"I would teach children music, physics, and philosophy but most importantly music, for the patterns in music and all the arts are the keys to learning" Plato
The aims of the Music Department are to inspire, enrich, and nurture every pupil to fulfil their musical potential in a dynamic, vibrant and exciting environment. We wish to provide the opportunity and flexibility for the leading musicians of the future to achieve their ultimate ambitions. We wish to become one of the top five non-specialist music schools in the country.
Why can a piece of avant-garde music heard on the radio be dismissed as “rubbish” by the same person who finds it “good” as the score to a horror film? This question posed in “Who needs Classical Music” by Julian Johnson focuses on judgement and it is important. The study of music informs our judgements and hones our analytical skills across the full range of subjects.
At Wellington, Music as an academic subject links all areas of scholarly life, from language to analysis, from composition to presentation. Whether you choose the MYP route or GCSE, we aim to make links between different styles and ask questions such as “How does music of the Baroque period reflect the opulence of the age?” or “If music is created using music technologies, do the elements of the art remain the same?”
The study of music supports a kaleidoscope of different skills.

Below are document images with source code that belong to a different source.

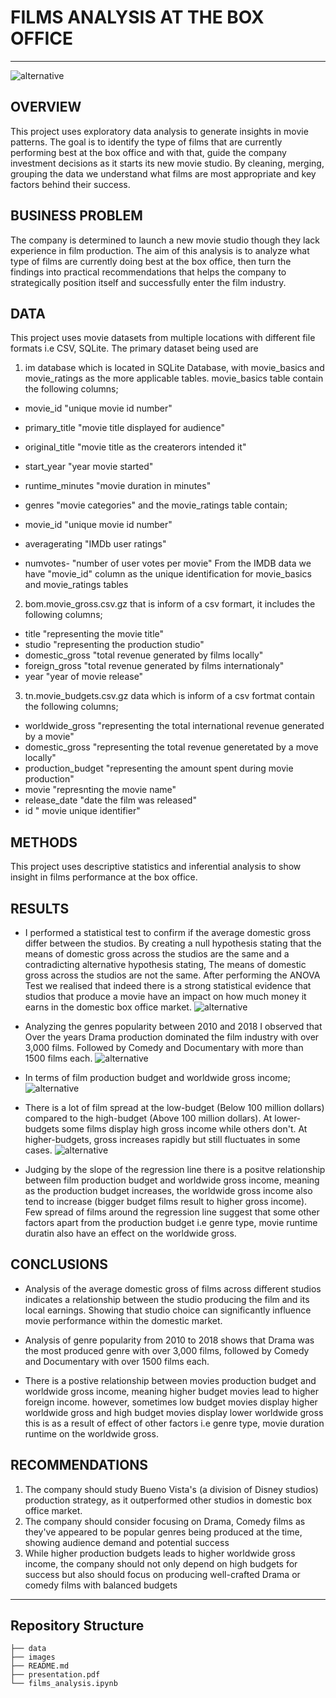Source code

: # FILMS ANALYSIS AT THE BOX OFFICE
***
![alternative](./images/film-photo2.jpg)
## OVERVIEW
This project uses exploratory data analysis to generate insights in movie patterns. The goal is to identify the type of films that are currently performing best at the box office and with that, guide the company investment decisions as it starts its new movie studio. By cleaning, merging, grouping the data we understand what films are most appropriate and key factors behind their success.

## BUSINESS PROBLEM
The company is determined to launch a new movie studio though they lack experience in film production. The aim of this analysis is to analyze what type of films are currently doing best at the box office, then turn the findings into practical recommendations that helps the company to strategically position itself and successfully enter the film industry.

## DATA
This project uses movie datasets from multiple locations with different file formats i.e CSV, SQLite. The primary dataset being used are

1. im database which is located in SQLite Database, with movie_basics and movie_ratings as the more applicable tables.
movie_basics table contain the following columns;

* movie_id "unique movie id number"
* primary_title "movie title displayed for audience"
* original_title "movie title as the createrors intended it"
* start_year "year movie started"
* runtime_minutes "movie duration in minutes"
* genres "movie categories"
and the movie_ratings table contain;

* movie_id "unique movie id number"
* averagerating "IMDb user ratings"
* numvotes- "number of user votes per movie"
From the IMDB data we have "movie_id" column as the unique identification for movie_basics and movie_ratings tables

2. bom.movie_gross.csv.gz that is inform of a csv formart, it includes the following columns;
* title "representing the movie title"
* studio "representing the production studio"
* domestic_gross "total revenue generated by films locally"
* foreign_gross "total revenue generated by films internationaly"
* year "year of movie release"
  
3. tn.movie_budgets.csv.gz data which is inform of a csv fortmat contain the following columns;
* worldwide_gross "representing the total international revenue generated by a movie"
* domestic_gross "representing the total revenue generetated by a move locally"
* production_budget "representing the amount spent during movie production"
* movie "represnting the movie name"
* release_date "date the film was released"
* id " movie unique identifier"

## METHODS
This project uses descriptive statistics and inferential analysis to show insight in films performance at the box office.

## RESULTS
* I performed a statistical test to confirm if the average domestic gross differ between the studios. By creating a null hypothesis stating that
the means of domestic gross across the studios are the same and a contradicting alternative hypothesis stating, The means of domestic gross across the studios are not the same.
After performing the ANOVA Test we realised that indeed there is a strong statistical evidence that studios that produce a movie have an impact on how much money it earns in the domestic box office market.
![alternative](./images/topStudiosbyDomesticgross.png)

* Analyzing the genres popularity between 2010 and 2018 I observed that Over the years Drama production dominated the film industry with over 3,000 films. Followed by Comedy and Documentary with more than 1500 films each.
![alternative](./images/Genrestrends.png)
* In terms of film production budget and worldwide gross income;
![alternative](./images/budgetVSworldwidegross.png)
* There is a lot of film spread at the low-budget (Below 100 million dollars) compared to the high-budget (Above 100 million dollars).
At lower-budgets some films display high gross income while others don't. At higher-budgets, gross increases rapidly but still fluctuates in some cases.
![alternative](./images/budgetVSworldwidegrossRegression.png)
* Judging by the slope of the regression line there is a positve relationship between film production budget and worldwide gross income, meaning
as the production budget increases, the worldwide gross income also tend to increase (bigger budget films result to higher gross income).
Few spread of films around the regression line suggest that some other factors apart from the production budget i.e genre type, movie runtime duratin also have an effect on the worldwide gross.

## CONCLUSIONS
* Analysis of the average domestic gross of films across different studios indicates a relationship between the studio producing the film and its local earnings. Showing that studio choice can significantly influence movie performance within the domestic market.

* Analysis of genre popularity from 2010 to 2018 shows that Drama was the most produced genre with over 3,000 films, followed by Comedy and Documentary with over 1500 films each.

* There is a postive relationship between movies production budget and worldwide gross income, meaning higher budget movies lead to higher foreign income. however, sometimes low budget movies display higher worldwide gross and high budget movies display lower worldwide gross this is as a result of effect of other factors i.e genre type, movie duration runtime on the worldwide gross.

## RECOMMENDATIONS
1. The company should study Bueno Vista's (a division of Disney studios) production strategy, as it outperformed other studios in domestic box office market.
2. The company should consider focusing on Drama, Comedy films as they've appeared to be popular genres being produced at the time, showing audience demand and potential success
3. While higher production budgets leads to higher worldwide gross income, the company should not only depend on high budgets for success but also should focus on producing well-crafted Drama or comedy films with balanced budgets

****

## Repository Structure
```
├── data
├── images
├── README.md
├── presentation.pdf
└── films_analysis.ipynb
```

Academically it pushes the boundaries and opens up a whole series of techniques: if you want to compose, you can; if you want to perform, you can; if you want to listen and appreciate, you can too or if you want to explore music and research it, this is also possible.
We do have certain aims however. If you compose a piece, we feel it should be heard not just through computer speakers but by live performers. We also feel that performances should be heard in concert and not just in the practice room and they should achieve the highest possible result whatever the standard and whatever the style. We also believe that there are many styles of music and each and every style can be appreciated.

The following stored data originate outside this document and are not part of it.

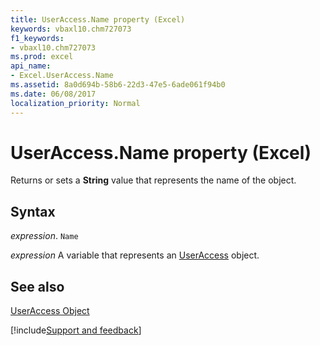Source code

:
 ```yaml
---
title: UserAccess.Name property (Excel)
keywords: vbaxl10.chm727073
f1_keywords:
- vbaxl10.chm727073
ms.prod: excel
api_name:
- Excel.UserAccess.Name
ms.assetid: 8a0d694b-58b6-22d3-47e5-6ade061f94b0
ms.date: 06/08/2017
localization_priority: Normal
---
```



# UserAccess.Name property (Excel)

Returns or sets a  **String** value that represents the name of the object.


## Syntax

_expression_. `Name`

_expression_ A variable that represents an [UserAccess](./Excel.UserAccess.md) object.


## See also


[UserAccess Object](Excel.UserAccess.md)

[!include[Support and feedback](~/includes/feedback-boilerplate.md)]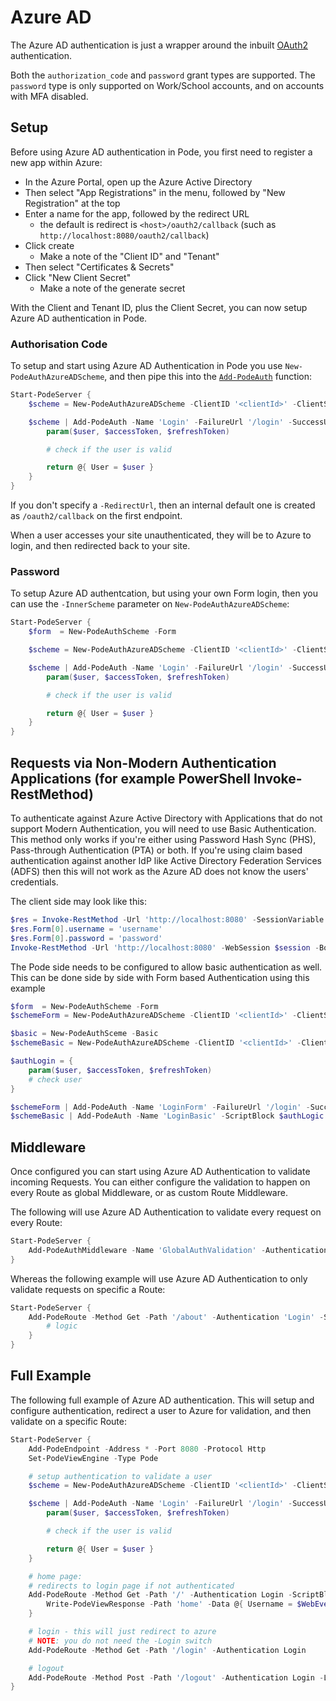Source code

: # Azure AD

The Azure AD authentication is just a wrapper around the inbuilt [OAuth2](../OAuth2) authentication.

Both the `authorization_code` and `password` grant types are supported. The `password` type is only supported on Work/School accounts, and on accounts with MFA disabled.

## Setup

Before using Azure AD authentication in Pode, you first need to register a new app within Azure:

* In the Azure Portal, open up the Azure Active Directory
* Then select "App Registrations" in the menu, followed by "New Registration" at the top
* Enter a name for the app, followed by the redirect URL
    * the default is redirect is `<host>/oauth2/callback` (such as `http://localhost:8080/oauth2/callback`)
* Click create
    * Make a note of the "Client ID" and "Tenant"
* Then select "Certificates & Secrets"
* Click "New Client Secret"
    * Make a note of the generate secret

With the Client and Tenant ID, plus the Client Secret, you can now setup Azure AD authentication in Pode.

### Authorisation Code

To setup and start using Azure AD Authentication in Pode you use `New-PodeAuthAzureADScheme`, and then pipe this into the [`Add-PodeAuth`](../../../../Functions/Authentication/Add-PodeAuth) function:

```powershell
Start-PodeServer {
    $scheme = New-PodeAuthAzureADScheme -ClientID '<clientId>' -ClientSecret '<clientSecret>' -Tenant '<tenant>'

    $scheme | Add-PodeAuth -Name 'Login' -FailureUrl '/login' -SuccessUrl '/' -ScriptBlock {
        param($user, $accessToken, $refreshToken)

        # check if the user is valid

        return @{ User = $user }
    }
}
```

If you don't specify a `-RedirectUrl`, then an internal default one is created as `/oauth2/callback` on the first endpoint.

When a user accesses your site unauthenticated, they will be to Azure to login, and then redirected back to your site.

### Password

To setup Azure AD authentcation, but using your own Form login, then you can use the `-InnerScheme` parameter on `New-PodeAuthAzureADScheme`:

```powershell
Start-PodeServer {
    $form  = New-PodeAuthScheme -Form

    $scheme = New-PodeAuthAzureADScheme -ClientID '<clientId>' -ClientSecret '<clientSecret>' -Tenant '<tenant>' -InnerScheme $form

    $scheme | Add-PodeAuth -Name 'Login' -FailureUrl '/login' -SuccessUrl '/' -ScriptBlock {
        param($user, $accessToken, $refreshToken)

        # check if the user is valid

        return @{ User = $user }
    }
}
```

## Requests via Non-Modern Authentication Applications (for example PowerShell Invoke-RestMethod)

To authenticate against Azure Active Directory with Applications that do not support Modern Authentication, you will need to use Basic Authentication.
This method only works if you're either using Password Hash Sync (PHS), Pass-through Authentication (PTA) or both. If you're using claim based authentication against another IdP like Active Directory Federation Services (ADFS) then this will not work as the Azure AD does not know the users' credentials.

The client side may look like this:

```powershell
$res = Invoke-RestMethod -Url 'http://localhost:8080' -SessionVariable session
$res.Form[0].username = 'username'
$res.Form[0].password = 'password'
Invoke-RestMethod -Url 'http://localhost:8080' -WebSession $session -Body $res.Form[0]
```

The Pode side needs to be configured to allow basic authentication as well. This can be done side by side with Form based Authentication using this example

```powershell
$form  = New-PodeAuthScheme -Form
$schemeForm = New-PodeAuthAzureADScheme -ClientID '<clientId>' -ClientSecret '<clientSecret>' -Tenant '<tenant>' -InnerScheme $form

$basic = New-PodeAuthSceme -Basic
$schemeBasic = New-PodeAuthAzureADScheme -ClientID '<clientId>' -ClientSecret '<clientSecret>' -Tenant '<tenant>' -InnerScheme $basic

$authLogin = {
    param($user, $accessToken, $refreshToken)
    # check user
}

$schemeForm | Add-PodeAuth -Name 'LoginForm' -FailureUrl '/login' -SuccessUrl '/' -ScriptBlock $authLogic
$schemeBasic | Add-PodeAuth -Name 'LoginBasic' -ScriptBlock $authLogic
```

## Middleware

Once configured you can start using Azure AD Authentication to validate incoming Requests. You can either configure the validation to happen on every Route as global Middleware, or as custom Route Middleware.

The following will use Azure AD Authentication to validate every request on every Route:

```powershell
Start-PodeServer {
    Add-PodeAuthMiddleware -Name 'GlobalAuthValidation' -Authentication 'Login'
}
```

Whereas the following example will use Azure AD Authentication to only validate requests on specific a Route:

```powershell
Start-PodeServer {
    Add-PodeRoute -Method Get -Path '/about' -Authentication 'Login' -ScriptBlock {
        # logic
    }
}
```

## Full Example

The following full example of Azure AD authentication. This will setup and configure authentication, redirect a user to Azure for validation, and then validate on a specific Route:

```powershell
Start-PodeServer {
    Add-PodeEndpoint -Address * -Port 8080 -Protocol Http
    Set-PodeViewEngine -Type Pode

    # setup authentication to validate a user
    $scheme = New-PodeAuthAzureADScheme -ClientID '<clientId>' -ClientSecret '<clientSecret>' -Tenant '<tenant>'

    $scheme | Add-PodeAuth -Name 'Login' -FailureUrl '/login' -SuccessUrl '/' -ScriptBlock {
        param($user, $accessToken, $refreshToken)

        # check if the user is valid

        return @{ User = $user }
    }

    # home page:
    # redirects to login page if not authenticated
    Add-PodeRoute -Method Get -Path '/' -Authentication Login -ScriptBlock {
        Write-PodeViewResponse -Path 'home' -Data @{ Username = $WebEvent.Auth.User.name }
    }

    # login - this will just redirect to azure
    # NOTE: you do not need the -Login switch
    Add-PodeRoute -Method Get -Path '/login' -Authentication Login

    # logout
    Add-PodeRoute -Method Post -Path '/logout' -Authentication Login -Logout
}
```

Music Technology is a flourishing subject in its own right that forms a vital role within the teaching of music at Wellington. The opportunities and facilities rival any at any school in the country.
Music at Wellington plays a tremendously important role in the life of the College and every student gets to learn a musical instrument. We provide opportunities for students to explore the many facets of music making, from being a song writer/composer to being a performer in a musical. We want them to discover their musical niche and we aim to provide the right environment for this to take place.

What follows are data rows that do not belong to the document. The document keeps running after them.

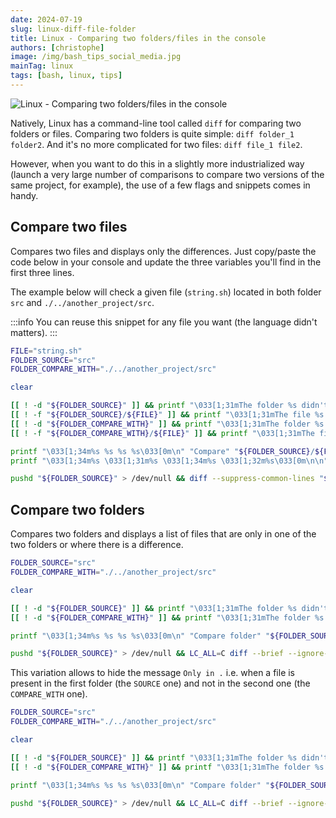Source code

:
```yaml
---
date: 2024-07-19
slug: linux-diff-file-folder
title: Linux - Comparing two folders/files in the console
authors: [christophe]
image: /img/bash_tips_social_media.jpg
mainTag: linux
tags: [bash, linux, tips]
---
```

![Linux - Comparing two folders/files in the console](/img/bash_tips_banner.jpg)

Natively, Linux has a command-line tool called `diff` for comparing two folders or files. Comparing two folders is quite simple: `diff folder_1 folder2`. And it's no more complicated for two files: `diff file_1 file2`.

However, when you want to do this in a slightly more industrialized way (launch a very large number of comparisons to compare two versions of the same project, for example), the use of a few flags and snippets comes in handy.

<!-- truncate -->

## Compare two files

Compares two files and displays only the differences. Just copy/paste the code below in your console and update the three variables you'll find in the first three lines.

The example below will check a given file (`string.sh`) located in both folder `src` and `./../another_project/src`.

:::info
You can reuse this snippet for any file you want (the language didn't matters).
:::

<Snippet filename="script.sh">

```bash
FILE="string.sh"
FOLDER_SOURCE="src"
FOLDER_COMPARE_WITH="./../another_project/src"

clear

[[ ! -d "${FOLDER_SOURCE}" ]] && printf "\033[1;31mThe folder %s didn't exists\033[0m\n" "${FOLDER_SOURCE}" && return 0
[[ ! -f "${FOLDER_SOURCE}/${FILE}" ]] && printf "\033[1;31mThe file %s didn't exists\033[0m\n" "${FOLDER_SOURCE}/${FILE}" && return 0
[[ ! -d "${FOLDER_COMPARE_WITH}" ]] && printf "\033[1;31mThe folder %s didn't exists\033[0m\n" "${FOLDER_COMPARE_WITH}" && return 0
[[ ! -f "${FOLDER_COMPARE_WITH}/${FILE}" ]] && printf "\033[1;31mThe file %s didn't exists\033[0m\n" "${FOLDER_COMPARE_WITH}/${FILE}" && return 0

printf "\033[1;34m%s %s %s %s\033[0m\n" "Compare" "${FOLDER_SOURCE}/${FILE}" "against" "${FOLDER_COMPARE_WITH}/${FILE}"
printf "\033[1;34m%s \033[1;31m%s \033[1;34m%s \033[1;32m%s\033[0m\n\n" "Below in red sentences from" "${FOLDER_SOURCE}/${FILE}" "and, in green, sentences from"  "${FOLDER_COMPARE_WITH}/${FILE}"

pushd "${FOLDER_SOURCE}" > /dev/null && diff --suppress-common-lines "${FILE}" "${FOLDER_COMPARE_WITH}"/"${FILE}" && echo "Congratulations, the two files are exactly the same" ; popd > /dev/null
```

</Snippet>

## Compare two folders

Compares two folders and displays a list of files that are only in one of the two folders or where there is a difference.

<Snippet filename="script.sh">

```bash
FOLDER_SOURCE="src"
FOLDER_COMPARE_WITH="./../another_project/src"

clear

[[ ! -d "${FOLDER_SOURCE}" ]] && printf "\033[1;31mThe folder %s didn't exists\033[0m\n" "${FOLDER_SOURCE}" && return 0
[[ ! -d "${FOLDER_COMPARE_WITH}" ]] && printf "\033[1;31mThe folder %s didn't exists\033[0m\n" "${FOLDER_COMPARE_WITH}" && return 0

printf "\033[1;34m%s %s %s %s\033[0m\n" "Compare folder" "${FOLDER_SOURCE}" "against" "${FOLDER_COMPARE_WITH}"

pushd "${FOLDER_SOURCE}" > /dev/null && LC_ALL=C diff --brief --ignore-blank-line . "${FOLDER_COMPARE_WITH}" ; popd > /dev/null
```

</Snippet>

This variation allows to hide the message `Only in .` i.e. when a file is present in the first folder (the `SOURCE` one) and not in the second one (the `COMPARE_WITH` one).

<Snippet filename="script.sh">

```bash
FOLDER_SOURCE="src"
FOLDER_COMPARE_WITH="./../another_project/src"

clear

[[ ! -d "${FOLDER_SOURCE}" ]] && printf "\033[1;31mThe folder %s didn't exists\033[0m\n" "${FOLDER_SOURCE}" && return 0
[[ ! -d "${FOLDER_COMPARE_WITH}" ]] && printf "\033[1;31mThe folder %s didn't exists\033[0m\n" "${FOLDER_COMPARE_WITH}" && return 0

printf "\033[1;34m%s %s %s %s\033[0m\n" "Compare folder" "${FOLDER_SOURCE}" "against" "${FOLDER_COMPARE_WITH}"

pushd "${FOLDER_SOURCE}" > /dev/null && LC_ALL=C diff --brief --ignore-blank-line . "${FOLDER_COMPARE_WITH}" | grep -v '^Only in \.' ; popd > /dev/null
```

</Snippet>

Our facilities are excellent and we have a wealth of musical instruments for use by our students, a professional recording studio, a number of concert venues and an increasing investment in music technology and software.
For the aspiring professional, we offer time to practise, excellent visiting instrumental teachers and the opportunity to continue at Junior Music Colleges in London for the right individual. We have our own specialist music scheme, hold master classes with visiting professional musicians (Remus Azoitei, the Maggini Quartet, Roderick Williams etc.) and perform at local performance venues (South Hill Park) and in London.
From chapel choirs to symphony orchestras, from string quartets to brass quintets, from jazz bands to rock groups, we are constantly reviewing our repertoire to challenge and inspire.
Over ten scholarships, exhibitions and choral awards are available for boys and girls aged 13 and for entry into the Sixth Form. Major scholarships of up to 10% of the fees are available each year together with a number of minor awards. These can be increased to a maximum of 85% where the financial situation of the parents makes this necessary.
Awards include free tuition on two instruments. Candidates who have potential as all round musicians and who have already reached an advanced standard on at least one instrument would be favoured. Music award-holders must have a profound personal commitment to music and be able to play a leading role in the musical life of the College.
Scholarship auditions for girls and boys at 16+ are held in November and for girls and boys at 13+ in January. For precise information, please contact the Music School office on +44 (0)1344 444201 or email the music administrator.
Students of outstanding talent can contact the music department at any time for information about scholarships. Visiting the College for an informal consultation with the Director of Music, Simon Williamson, is highly recommended.
Boys and girls who have made exceptional progress in Fifth Form are eligible to be awarded Masters' Music Scholarships.
More information about our many music scholarships available at 13+ and 16+ can be found in our Admissions section. If you would like a brochure, or to come and have an informal chat with the Director of Music, Simon Williamson, to discuss how Wellington can shape your child's future in music, please telephone +44 (0)1344 444201 or email the Music Administrator.
The purpose of this scheme is to better equip aspirant professional musicians for the highly competitive world of music at University, college and beyond. Wellington College understands that the standards required are such that anyone with ambitions to succeed in the profession must either attend a specialist music school or give adequate time and emphasis to music within the context of an all-round school with the implied restrictions on other activities.
Wellington already expects much of its music scholars in terms of excellence and the commitment of time and all of them leave us with a very high level of expertise in their chosen musical fields and a wide experience of performance both in and out of school. The establishment of the Specialist Scheme recognises the further effort and commitment required by the ambitious young performer or scholar.
The scheme gives opportunities for an extended programme of instrumental practice and the study of areas outside the normal examination syllabuses. It may require a reduction in the number of subjects studied at GCSE (usually by completing Music in a year), a reduction at AS Level and a reduced games programme. However, each course is tailored to the individual.
Boys and girls may leave the course at any time if their aspirations change, and join it at any time up to the beginning of the Lower Sixth year. There is a Specialist Music Scheme brochure explaining the opportunities available: further details may be obtained from the Music School office on +44 (0)1344 444201 or by emailing the music administrator.
There are some 15 students on the scheme.